Microsoft attributes the cyberattack on Charlie Hebdo to Iranian state forces
Microsoft security researchers allege a state-backed Iranian cyber team responded to Charlie Hebdo's cartoon contest by hacking and leaking an extensive subscriber database to instil fear.
According to a blog post released by the tech giant on Friday, the FBI holds the same Iranian cyberterrorist, Emennet Pasargad, accountable for a campaign that aimed to influence the 2020 U.S. presidential election.
Iran has recently increased its cyber operations under false pretences to tarnish adversaries.
According to Microsoft's Digital Threat Analysis Center, a group going by the name 'Holy Souls' and posing as hacktivists claimed to have acquired personal data on 200,000 members and purchasers of Charlie Hebdo products in early January.
The 200-record sample, which 'may put the magazine's subscribers in danger for online or physical targeting' by extremists,' was made public by 'Holy Souls' as evidence of the data theft.
It contained the names, phone numbers, homes and email addresses of Charlie Hebdo subscribers. The group then advertised the purported data cache for $340,000 on several dark websites.
Microsoft claimed that it was unaware of any cache purchases.
- On Friday, a Charlie Hebdo spokeswoman stated that the publication would not comment on the Microsoft study. The Iranian representative waited to answer the UN's Friday request for comment.
- The Charlie Hebdo cartoon contest issue was published on January 4 at the same time as the sample release. Participants were instructed to create derogatory caricatures of Ayatollah Ali Khamenei, Iran's supreme leader.
- According to Microsoft, the French daily Le Monde confirmed multiple victims of the leak from the sample. Through fictitious French 'sock-puppet' accounts on social networking sites like Twitter, the Iranian cybercriminals hoped to spread the word of the hack-and-leak operation and incite anger over the cartoon edition, according to Microsoft.

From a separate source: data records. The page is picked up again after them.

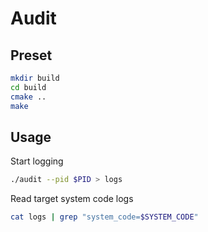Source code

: # Audit

## Preset

```bash
mkdir build
cd build
cmake ..
make
```

## Usage

Start logging

```bash
./audit --pid $PID > logs
```

Read target system code logs

```bash
cat logs | grep "system_code=$SYSTEM_CODE"
```
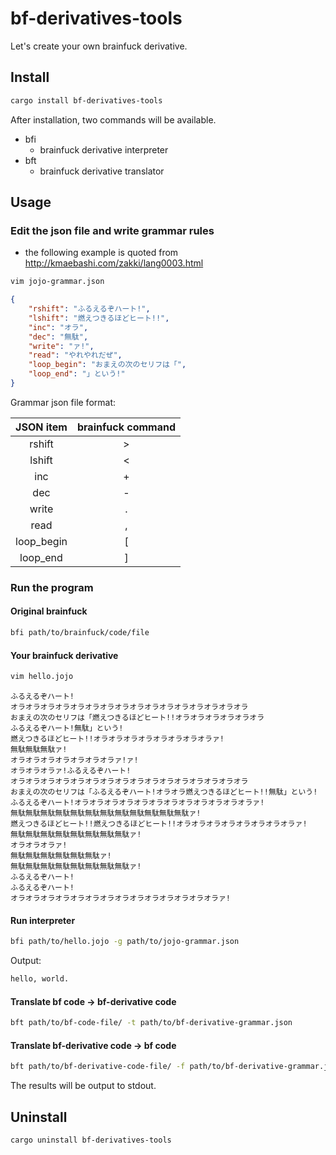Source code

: # bf-derivatives-tools

Let's create your own brainfuck derivative.

## Install

```bash
cargo install bf-derivatives-tools
```

After installation, two commands will be available.

* bfi
  - brainfuck derivative interpreter
* bft
  - brainfuck derivative translator

## Usage

### Edit the json file and write grammar rules

* the following example is quoted from http://kmaebashi.com/zakki/lang0003.html

```bash
vim jojo-grammar.json
```

```json
{
    "rshift": "ふるえるぞハート!",
    "lshift": "燃えつきるほどヒート!!",
    "inc": "オラ",
    "dec": "無駄",
    "write": "ァ!",
    "read": "やれやれだぜ",
    "loop_begin": "おまえの次のセリフは「",
    "loop_end": "」という!"
}
```

Grammar json file format: 

| JSON item  | brainfuck command |
| :--------: | :---------------: |
|   rshift   |         >         |
|   lshift   |         <         |
|    inc     |         +         |
|    dec     |         -         |
|   write    |         .         |
|    read    |         ,         |
| loop_begin |         [         |
|  loop_end  |         ]         |

### Run the program

#### Original brainfuck

```bash
bfi path/to/brainfuck/code/file
```

#### Your brainfuck derivative

```bash
vim hello.jojo
```

```
ふるえるぞハート!
オラオラオラオラオラオラオラオラオラオラオラオラオラオラオラオラ
おまえの次のセリフは「燃えつきるほどヒート!!オラオラオラオラオラオラ
ふるえるぞハート!無駄」という!
燃えつきるほどヒート!!オラオラオラオラオラオラオラオラァ!
無駄無駄無駄ァ!
オラオラオラオラオラオラオラァ!ァ!
オラオラオラァ!ふるえるぞハート!
オラオラオラオラオラオラオラオラオラオラオラオラオラオラオラオラ
おまえの次のセリフは「ふるえるぞハート!オラオラ燃えつきるほどヒート!!無駄」という!
ふるえるぞハート!オラオラオラオラオラオラオラオラオラオラオラオラァ!
無駄無駄無駄無駄無駄無駄無駄無駄無駄無駄無駄無駄ァ!
燃えつきるほどヒート!!燃えつきるほどヒート!!オラオラオラオラオラオラオラオラァ!
無駄無駄無駄無駄無駄無駄無駄無駄ァ!
オラオラオラァ!
無駄無駄無駄無駄無駄無駄ァ!
無駄無駄無駄無駄無駄無駄無駄無駄ァ!
ふるえるぞハート!
ふるえるぞハート!
オラオラオラオラオラオラオラオラオラオラオラオラオラオラァ!
```

#### Run interpreter

```bash
bfi path/to/hello.jojo -g path/to/jojo-grammar.json
```

Output:

```bash
hello, world.
```

#### Translate bf code -> bf-derivative code

```bash
bft path/to/bf-code-file/ -t path/to/bf-derivative-grammar.json
```

#### Translate bf-derivative code -> bf code

```bash
bft path/to/bf-derivative-code-file/ -f path/to/bf-derivative-grammar.json
```

The results will be output to stdout.  

## Uninstall

```bash
cargo uninstall bf-derivatives-tools
```
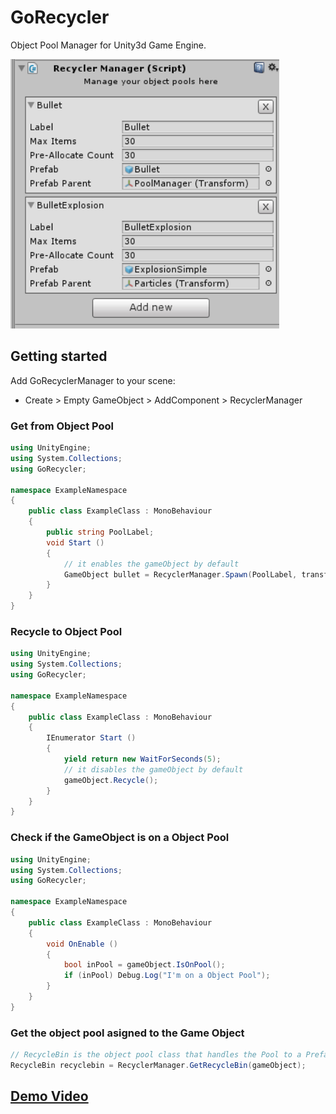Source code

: # GoRecycler
Object Pool Manager for Unity3d Game Engine. 

![ScreenShot](ScreenShot.PNG)

## Getting started

Add GoRecyclerManager to your scene:
* Create > Empty GameObject > AddComponent > RecyclerManager

### Get from Object Pool

```csharp
using UnityEngine;
using System.Collections;
using GoRecycler;

namespace ExampleNamespace
{
    public class ExampleClass : MonoBehaviour
    {
        public string PoolLabel;
        void Start ()
        {
            // it enables the gameObject by default
            GameObject bullet = RecyclerManager.Spawn(PoolLabel, transform.position, transform.rotation);
        }
    }
}
```

### Recycle to Object Pool

```csharp
using UnityEngine;
using System.Collections;
using GoRecycler;

namespace ExampleNamespace
{
    public class ExampleClass : MonoBehaviour
    {
        IEnumerator Start ()
        {
            yield return new WaitForSeconds(5);
            // it disables the gameObject by default
            gameObject.Recycle();
        }
    }
}
```

###  Check if the GameObject is on a Object Pool

```csharp 
using UnityEngine;
using System.Collections;
using GoRecycler;

namespace ExampleNamespace
{
    public class ExampleClass : MonoBehaviour
    {
        void OnEnable ()
        {
            bool inPool = gameObject.IsOnPool();
            if (inPool) Debug.Log("I'm on a Object Pool");
        }
    }
}
```

### Get the object pool asigned to the Game Object

```csharp
// RecycleBin is the object pool class that handles the Pool to a Prefab
RecycleBin recyclebin = RecyclerManager.GetRecycleBin(gameObject);
```

## [Demo Video](https://youtu.be/EF20Nvq1U9o)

- The action co-occurred as verbal tirades from Tehran denouncing Charlie Hebdo's 'insult.' The provocatively satirical publication has a long history of running crude caricatures that detractors find highly offensive to Muslims.
- Charlie Hebdo has been the target of several attacks throughout the years, including the 2015 office attack by two al-Qaida fanatics of French descent that claimed the lives of 12 cartoonists.
- The publication described the Khamenei caricature competition as an expression of support for the widespread anti-government demonstrations that have erupted across Iran since the mid-September death of Mahsa Amini, a 22-year-old woman detained by Iran's morality police for allegedly disobeying the nation's strict Islamic dress code.
Mahsa was accused of breaking the code by the morality police.
After the cartoon controversy was made public, a decades-old French research facility was shut down in Iran. It announced sanctions last week against more than 30 European people and organisations, including three senior Charlie Hebdo employees.
The restrictions on travel to Iran and the ability for Iranian officials to close bank accounts and seize property make the sanctions primarily symbolic.
Regardless of one's opinion on Charlie Heb do's editorial decisions, Microsoft stated that the disclosure of personally identifiable information about tens of thousands of its customers constituted a severe threat.